## Assignment
Examine each line in the records below for the word "public". Report how many lines contain it, and nothing else.

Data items
━━━━━━━━━━

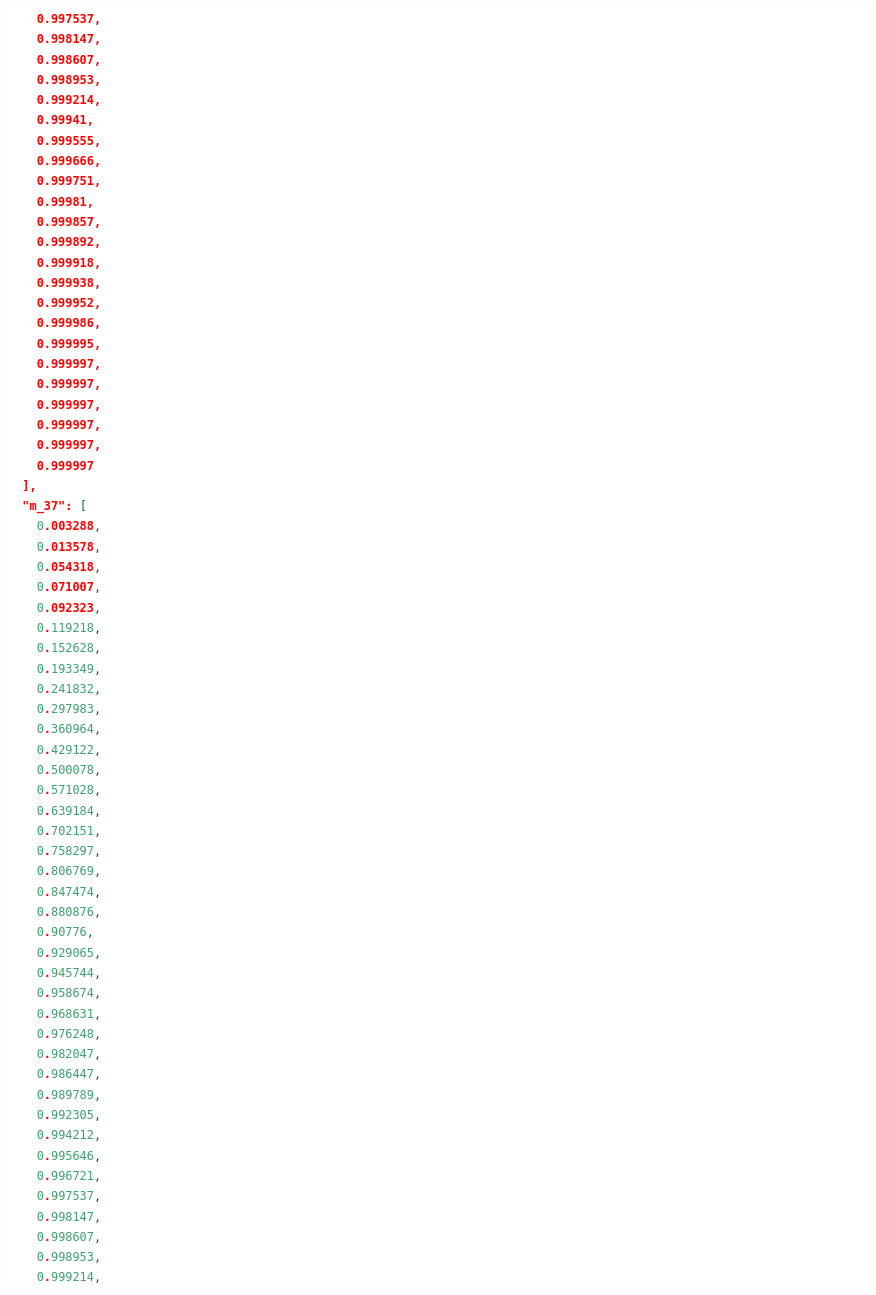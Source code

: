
 ```json
    0.997537,
    0.998147,
    0.998607,
    0.998953,
    0.999214,
    0.99941,
    0.999555,
    0.999666,
    0.999751,
    0.99981,
    0.999857,
    0.999892,
    0.999918,
    0.999938,
    0.999952,
    0.999986,
    0.999995,
    0.999997,
    0.999997,
    0.999997,
    0.999997,
    0.999997,
    0.999997
  ],
  "m_37": [
    0.003288,
    0.013578,
    0.054318,
    0.071007,
    0.092323,
    0.119218,
    0.152628,
    0.193349,
    0.241832,
    0.297983,
    0.360964,
    0.429122,
    0.500078,
    0.571028,
    0.639184,
    0.702151,
    0.758297,
    0.806769,
    0.847474,
    0.880876,
    0.90776,
    0.929065,
    0.945744,
    0.958674,
    0.968631,
    0.976248,
    0.982047,
    0.986447,
    0.989789,
    0.992305,
    0.994212,
    0.995646,
    0.996721,
    0.997537,
    0.998147,
    0.998607,
    0.998953,
    0.999214,
```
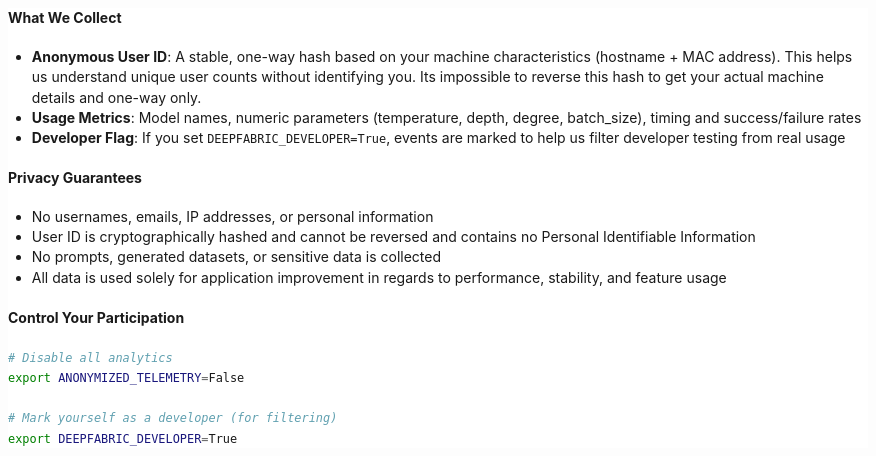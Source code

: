 #### What We Collect
- **Anonymous User ID**: A stable, one-way hash based on your machine characteristics (hostname + MAC address). This helps us understand unique user counts without identifying you. Its impossible to reverse this hash to get your actual machine details and one-way only.
- **Usage Metrics**: Model names, numeric parameters (temperature, depth, degree, batch_size), timing and success/failure rates
- **Developer Flag**: If you set `DEEPFABRIC_DEVELOPER=True`, events are marked to help us filter developer testing from real usage

#### Privacy Guarantees
- No usernames, emails, IP addresses, or personal information
- User ID is cryptographically hashed and cannot be reversed and contains no Personal Identifiable Information
- No prompts, generated datasets, or sensitive data is collected
- All data is used solely for application improvement in regards to performance, stability, and feature usage

#### Control Your Participation
```bash
# Disable all analytics
export ANONYMIZED_TELEMETRY=False

# Mark yourself as a developer (for filtering)
export DEEPFABRIC_DEVELOPER=True
```

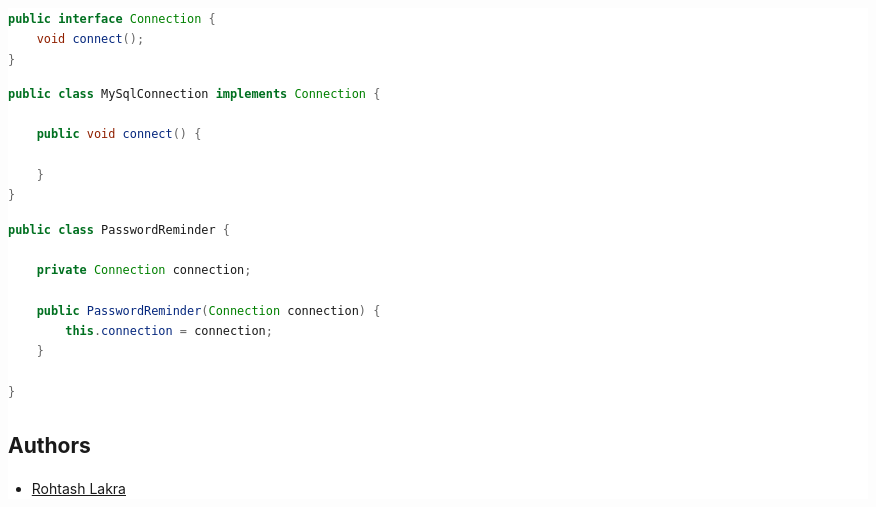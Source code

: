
 ```java
public interface Connection {
    void connect();
}
```

```java
public class MySqlConnection implements Connection {

    public void connect() {

    }
}
```

```java
public class PasswordReminder {

    private Connection connection;

    public PasswordReminder(Connection connection) {
        this.connection = connection;
    }

}
```

## Authors

* [Rohtash Lakra](https://github.com/rslakra/Java/tree/master/java/src/main/java/com/rslakra/solid)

━━━━━━━━━━

## Task output
5